Only one stretch of the records below is wanted: the lines from the one holding "2° Auprès d'un" through the one holding "4° Auprès d'une". Return it exactly, both ends included.

(Plain-text document sources)
#####

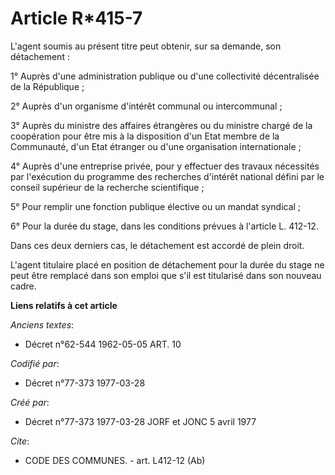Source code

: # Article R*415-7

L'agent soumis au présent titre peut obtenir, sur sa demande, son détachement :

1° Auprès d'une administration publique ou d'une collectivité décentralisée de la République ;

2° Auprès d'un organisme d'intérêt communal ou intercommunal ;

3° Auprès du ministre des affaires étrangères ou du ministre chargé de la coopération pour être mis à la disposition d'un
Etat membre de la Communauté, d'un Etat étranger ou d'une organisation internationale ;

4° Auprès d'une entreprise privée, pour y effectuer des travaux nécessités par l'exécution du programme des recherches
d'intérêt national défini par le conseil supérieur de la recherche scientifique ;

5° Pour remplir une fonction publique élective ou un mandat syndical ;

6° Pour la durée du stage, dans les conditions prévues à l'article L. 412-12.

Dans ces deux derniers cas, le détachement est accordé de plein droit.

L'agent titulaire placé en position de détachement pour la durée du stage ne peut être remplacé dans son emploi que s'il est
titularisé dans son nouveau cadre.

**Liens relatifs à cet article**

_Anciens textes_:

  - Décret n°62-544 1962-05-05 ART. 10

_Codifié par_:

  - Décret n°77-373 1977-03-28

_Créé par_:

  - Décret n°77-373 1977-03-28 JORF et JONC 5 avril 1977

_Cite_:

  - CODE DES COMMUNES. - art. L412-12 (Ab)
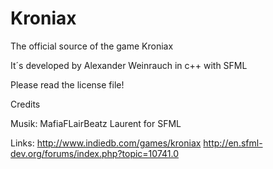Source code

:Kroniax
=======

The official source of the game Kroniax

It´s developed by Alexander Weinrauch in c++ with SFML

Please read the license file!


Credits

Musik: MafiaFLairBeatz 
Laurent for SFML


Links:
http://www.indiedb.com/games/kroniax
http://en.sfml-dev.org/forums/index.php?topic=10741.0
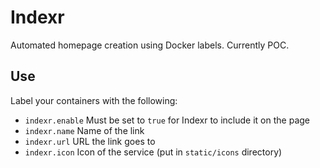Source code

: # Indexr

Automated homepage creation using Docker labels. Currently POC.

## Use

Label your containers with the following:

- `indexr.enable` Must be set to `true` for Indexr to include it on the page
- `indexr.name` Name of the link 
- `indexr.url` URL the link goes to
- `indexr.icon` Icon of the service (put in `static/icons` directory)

#####

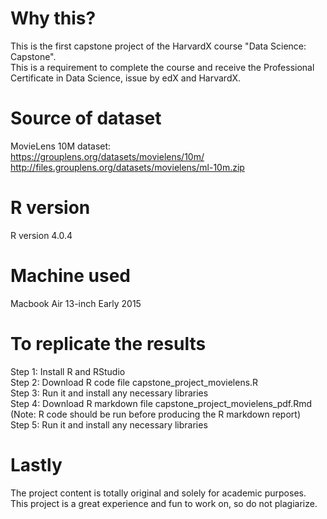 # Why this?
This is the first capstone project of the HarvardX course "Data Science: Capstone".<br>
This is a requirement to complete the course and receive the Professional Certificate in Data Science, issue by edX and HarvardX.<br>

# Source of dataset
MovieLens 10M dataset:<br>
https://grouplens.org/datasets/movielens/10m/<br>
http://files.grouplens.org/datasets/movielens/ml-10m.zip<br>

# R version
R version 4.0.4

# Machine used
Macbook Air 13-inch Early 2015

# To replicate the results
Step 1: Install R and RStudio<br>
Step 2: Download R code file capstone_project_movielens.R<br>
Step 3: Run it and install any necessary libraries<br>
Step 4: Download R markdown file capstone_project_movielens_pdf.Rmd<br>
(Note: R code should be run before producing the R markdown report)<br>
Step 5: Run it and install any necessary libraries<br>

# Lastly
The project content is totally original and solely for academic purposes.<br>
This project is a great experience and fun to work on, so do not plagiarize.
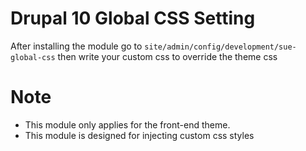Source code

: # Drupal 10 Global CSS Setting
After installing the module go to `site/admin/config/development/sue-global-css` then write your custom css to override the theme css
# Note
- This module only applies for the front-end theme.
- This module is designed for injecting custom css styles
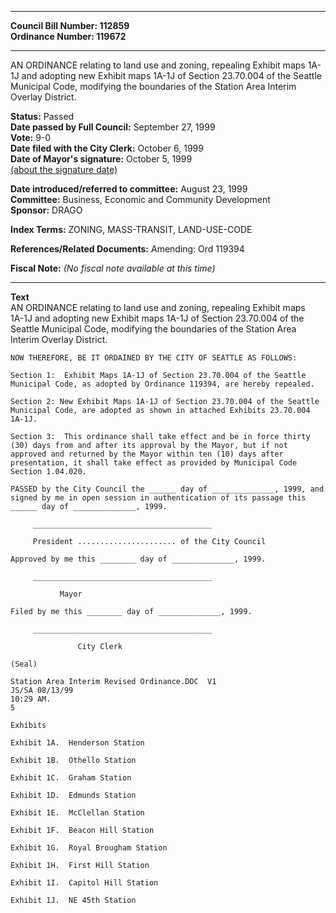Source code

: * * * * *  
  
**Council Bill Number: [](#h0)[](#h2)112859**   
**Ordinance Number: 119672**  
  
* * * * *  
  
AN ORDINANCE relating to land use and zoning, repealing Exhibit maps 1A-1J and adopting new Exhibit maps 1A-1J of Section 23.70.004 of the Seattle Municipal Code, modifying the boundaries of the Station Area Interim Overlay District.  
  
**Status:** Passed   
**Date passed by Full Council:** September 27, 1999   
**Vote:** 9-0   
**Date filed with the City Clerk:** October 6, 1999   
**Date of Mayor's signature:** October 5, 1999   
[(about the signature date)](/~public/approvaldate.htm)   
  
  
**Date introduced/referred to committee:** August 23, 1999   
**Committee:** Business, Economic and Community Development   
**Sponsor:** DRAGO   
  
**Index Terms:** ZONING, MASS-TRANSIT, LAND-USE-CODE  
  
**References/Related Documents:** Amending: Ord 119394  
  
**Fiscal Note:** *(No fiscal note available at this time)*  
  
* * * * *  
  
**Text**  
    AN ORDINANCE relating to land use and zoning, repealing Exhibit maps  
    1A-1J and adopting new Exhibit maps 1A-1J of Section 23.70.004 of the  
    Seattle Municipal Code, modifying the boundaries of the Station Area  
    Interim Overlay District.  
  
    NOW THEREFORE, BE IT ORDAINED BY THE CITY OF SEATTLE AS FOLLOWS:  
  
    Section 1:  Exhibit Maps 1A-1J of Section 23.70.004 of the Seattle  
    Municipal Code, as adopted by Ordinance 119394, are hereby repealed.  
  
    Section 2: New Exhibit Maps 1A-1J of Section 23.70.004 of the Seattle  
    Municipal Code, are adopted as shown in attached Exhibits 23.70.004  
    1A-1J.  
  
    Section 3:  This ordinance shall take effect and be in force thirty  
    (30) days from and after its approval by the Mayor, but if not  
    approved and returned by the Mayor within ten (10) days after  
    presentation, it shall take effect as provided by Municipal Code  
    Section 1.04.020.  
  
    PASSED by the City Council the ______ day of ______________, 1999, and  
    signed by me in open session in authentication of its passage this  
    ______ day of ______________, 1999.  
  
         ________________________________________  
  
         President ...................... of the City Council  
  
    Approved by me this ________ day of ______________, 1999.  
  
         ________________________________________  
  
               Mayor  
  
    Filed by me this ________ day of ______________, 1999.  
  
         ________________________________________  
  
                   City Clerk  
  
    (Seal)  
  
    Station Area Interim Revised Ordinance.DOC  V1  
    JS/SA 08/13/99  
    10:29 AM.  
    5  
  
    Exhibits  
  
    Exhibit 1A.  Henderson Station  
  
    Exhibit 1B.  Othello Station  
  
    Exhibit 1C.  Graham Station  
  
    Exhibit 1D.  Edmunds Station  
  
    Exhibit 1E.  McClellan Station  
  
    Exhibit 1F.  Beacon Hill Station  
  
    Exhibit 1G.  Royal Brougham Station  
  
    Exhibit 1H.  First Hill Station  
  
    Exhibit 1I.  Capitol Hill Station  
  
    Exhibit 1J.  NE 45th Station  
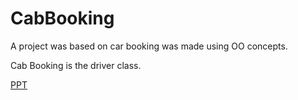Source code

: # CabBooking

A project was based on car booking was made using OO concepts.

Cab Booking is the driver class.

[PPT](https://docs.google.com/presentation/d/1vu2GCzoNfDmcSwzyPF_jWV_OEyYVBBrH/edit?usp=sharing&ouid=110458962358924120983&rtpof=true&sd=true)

#####

• [OUTPUT FOR THIS EXERCISE]:
2° Auprès d'un organisme d'intérêt communal ou intercommunal ;

3° Auprès du ministre des affaires étrangères ou du ministre chargé de la coopération pour être mis à la disposition d'un
Etat membre de la Communauté, d'un Etat étranger ou d'une organisation internationale ;

4° Auprès d'une entreprise privée, pour y effectuer des travaux nécessités par l'exécution du programme des recherches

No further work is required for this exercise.